▶ [SUPPLIED MATERIAL]

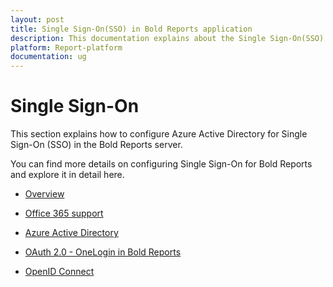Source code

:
 ```yaml
---
layout: post
title: Single Sign-On(SSO) in Bold Reports application
description: This documentation explains about the Single Sign-On(SSO) and their configuration in Bold Reports Enterprise Reporting
platform: Report-platform
documentation: ug
---
```


# Single Sign-On

This section explains how to configure Azure Active Directory for Single Sign-On (SSO) in the Bold Reports server.

You can find more details on configuring Single Sign-On for Bold Reports and explore it in detail here.

* [Overview](./../single-sign-on/overview/)

* [Office 365 support](./../single-sign-on/office-365/)

* [Azure Active Directory](./../single-sign-on/azure-active-directory/)

* [OAuth 2.0 - OneLogin in Bold Reports](./../single-sign-on/oauth-2.0/onelogin/)

* [OpenID Connect](./../single-sign-on/openid-connect/)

▶ [ABOUT THIS TASK] Please transcribe exactly the lines above from the line that has "This section explains" up to and including the line that has "in Bold Reports](./../single-sign-on/oauth-2.0/onelogin/)"; no other line belongs in the answer.

▶ [COMPLETED EXERCISE]
This section explains how to configure Azure Active Directory for Single Sign-On (SSO) in the Bold Reports server.

You can find more details on configuring Single Sign-On for Bold Reports and explore it in detail here.

* [Overview](./../single-sign-on/overview/)

* [Office 365 support](./../single-sign-on/office-365/)

* [Azure Active Directory](./../single-sign-on/azure-active-directory/)

* [OAuth 2.0 - OneLogin in Bold Reports](./../single-sign-on/oauth-2.0/onelogin/)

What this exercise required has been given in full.